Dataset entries
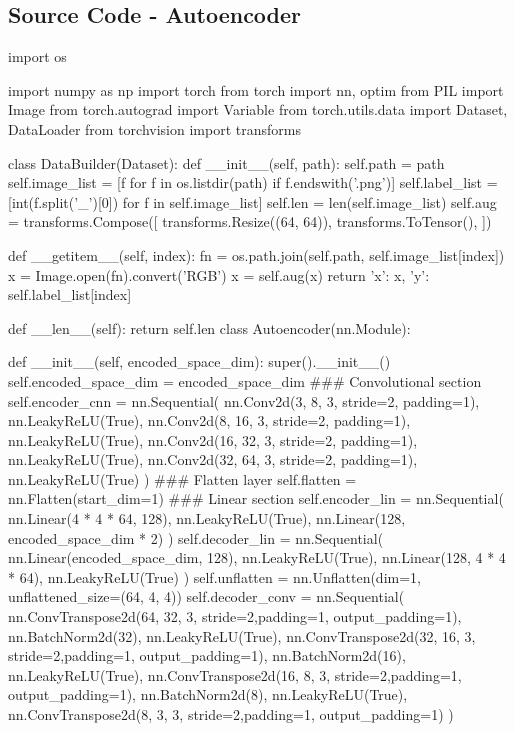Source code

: \documentclass{article}
\begin{document}
\subsection{Source Code - Autoencoder}
\begin{python}
import os

import numpy as np
import torch
from torch import nn, optim
from PIL import Image
from torch.autograd import Variable
from torch.utils.data import Dataset, DataLoader
from torchvision import transforms


class DataBuilder(Dataset):
	def __init__(self, path):
		self.path = path
		self.image_list = [f for f in os.listdir(path) if f.endswith('.png')]
		self.label_list = [int(f.split('_')[0]) for f in self.image_list]
		self.len = len(self.image_list)
		self.aug = transforms.Compose([
			transforms.Resize((64, 64)),
			transforms.ToTensor(),
		])

	def __getitem__(self, index):
		fn = os.path.join(self.path, self.image_list[index])
		x = Image.open(fn).convert('RGB')
		x = self.aug(x)
		return {'x': x, 'y': self.label_list[index]}

	def __len__(self):
		return self.len
class Autoencoder(nn.Module):

	def __init__(self, encoded_space_dim):
		super().__init__()
		self.encoded_space_dim = encoded_space_dim
		### Convolutional section
		self.encoder_cnn = nn.Sequential(
			nn.Conv2d(3, 8, 3, stride=2, padding=1),
			nn.LeakyReLU(True),
			nn.Conv2d(8, 16, 3, stride=2, padding=1),
			nn.LeakyReLU(True),
			nn.Conv2d(16, 32, 3, stride=2, padding=1),
			nn.LeakyReLU(True),
			nn.Conv2d(32, 64, 3, stride=2, padding=1),
			nn.LeakyReLU(True)
		)
		### Flatten layer
		self.flatten = nn.Flatten(start_dim=1)
		### Linear section
		self.encoder_lin = nn.Sequential(
			nn.Linear(4 * 4 * 64, 128),
			nn.LeakyReLU(True),
			nn.Linear(128, encoded_space_dim * 2)
		)
		self.decoder_lin = nn.Sequential(
			nn.Linear(encoded_space_dim, 128),
			nn.LeakyReLU(True),
			nn.Linear(128, 4 * 4 * 64),
			nn.LeakyReLU(True)
		)
		self.unflatten = nn.Unflatten(dim=1, unflattened_size=(64, 4, 4))
		self.decoder_conv = nn.Sequential(
			nn.ConvTranspose2d(64, 32, 3, stride=2,padding=1, output_padding=1),
			nn.BatchNorm2d(32),
			nn.LeakyReLU(True),
			nn.ConvTranspose2d(32, 16, 3, stride=2,padding=1, output_padding=1),
			nn.BatchNorm2d(16),
			nn.LeakyReLU(True),
			nn.ConvTranspose2d(16, 8, 3, stride=2,padding=1, output_padding=1),
			nn.BatchNorm2d(8),
			nn.LeakyReLU(True),
			nn.ConvTranspose2d(8, 3, 3, stride=2,padding=1, output_padding=1)
		)


\end{python}
\end{document}
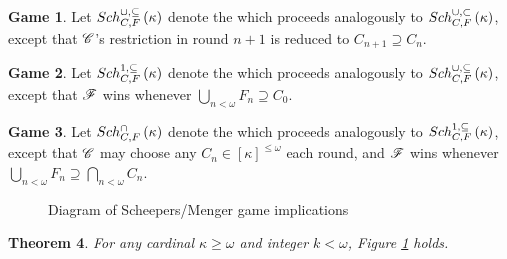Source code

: \documentclass{amsart}
\newtheorem{theorem}{Theorem}[section]
\theoremstyle{definition}
\newtheorem{game}[theorem]{Game}
\begin{document}
\begin{game}
  Let \(Sch^{\cup,\subseteq}_{C,F}\left({\kappa}\right)\) denote the
   which proceeds analogously
  to \(Sch^{\cup,\subset}_{C,F}\left({\kappa}\right)\), except that \(\mathscr{C}\)'s restriction in round \(n+1\)
  is reduced to \(C_{n+1}\supseteq C_n\).
\end{game}

\begin{game}
  Let \(Sch^{1,\subseteq}_{C,F}\left({\kappa}\right)\) denote the
   which proceeds analogously
  to \(Sch^{\cup,\subseteq}_{C,F}\left({\kappa}\right)\), except that \(\mathscr{F}\) wins whenever
  \(\bigcup_{n<\omega}F_n\supseteq C_0\).
\end{game}

\begin{game}
  Let \(Sch^{\cap}_{C,F}\left({\kappa}\right)\) denote the
   which proceeds analogously
  to \(Sch^{1,\subseteq}_{C,F}\left({\kappa}\right)\), except that \(\mathscr{C}\) may choose any
  \(C_n\in[\kappa]^{\leq\omega}\) each round, and \(\mathscr{F}\) wins whenever
  \(\bigcup_{n<\omega}F_n\supseteq\bigcap_{n<\omega}C_n\).
\end{game}

\begin{figure}[h]
\begin{center}
\end{center}
\caption{Diagram of Scheepers/Menger game implications}
\label{fillingGamesDiagram}
\end{figure}

\begin{theorem}
For any cardinal \(\kappa\geq\omega\) and integer \(k<\omega\),
Figure \ref{fillingGamesDiagram} holds.
\end{theorem}
\end{document}
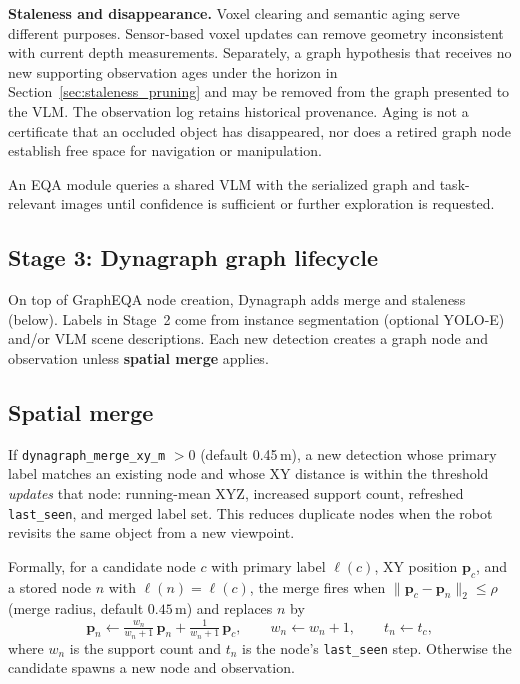 \textbf{Staleness and disappearance.} Voxel clearing and semantic aging serve
different purposes. Sensor-based voxel updates can remove geometry inconsistent
with current depth measurements. Separately, a graph hypothesis that receives no
new supporting observation ages under the horizon in
Section~\ref{sec:staleness_pruning} and may be removed from the graph presented to
the VLM. The observation log retains historical provenance. Aging is not a
certificate that an occluded object has disappeared, nor does a retired graph
node establish free space for navigation or manipulation.

An EQA module queries a shared VLM with the serialized graph and task-relevant images until confidence is sufficient or further exploration is requested.

\subsection{Stage 3: Dynagraph graph lifecycle}

On top of GraphEQA node creation, Dynagraph adds merge and staleness (below).
Labels in Stage~2 come from instance segmentation (optional YOLO-E) and/or VLM scene descriptions.
Each new detection creates a graph node and observation unless \textbf{spatial merge} applies.

\subsection{Spatial merge}
\label{sec:spatial_merge}

If \texttt{dynagraph\_merge\_xy\_m} $> 0$ (default 0.45\,m), a new detection whose primary label matches an existing node and whose XY distance is within the threshold \emph{updates} that node: running-mean XYZ, increased support count, refreshed \texttt{last\_seen}, and merged label set.
This reduces duplicate nodes when the robot revisits the same object from a new viewpoint.

Formally, for a candidate node $c$ with primary label $\ell(c)$, XY position $\mathbf{p}_c$, and a stored node $n$ with $\ell(n)=\ell(c)$, the merge fires when $\lVert \mathbf{p}_c - \mathbf{p}_n \rVert_2 \le \rho$ (merge radius, default $0.45$\,m) and replaces $n$ by
\begin{equation}
  \mathbf{p}_n \leftarrow \tfrac{w_n}{w_n+1}\,\mathbf{p}_n + \tfrac{1}{w_n+1}\,\mathbf{p}_c, \qquad
  w_n \leftarrow w_n + 1, \qquad
  t_n \leftarrow t_c,
\end{equation}
where $w_n$ is the support count and $t_n$ is the node's \texttt{last\_seen} step.
Otherwise the candidate spawns a new node and observation.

* _TASK BRIEF_: Read the records above. Show each line that has the string "Autoencoder".

* _RESULT OF THIS EXERCISE_:
\subsection{Source Code - Autoencoder}
class Autoencoder(nn.Module):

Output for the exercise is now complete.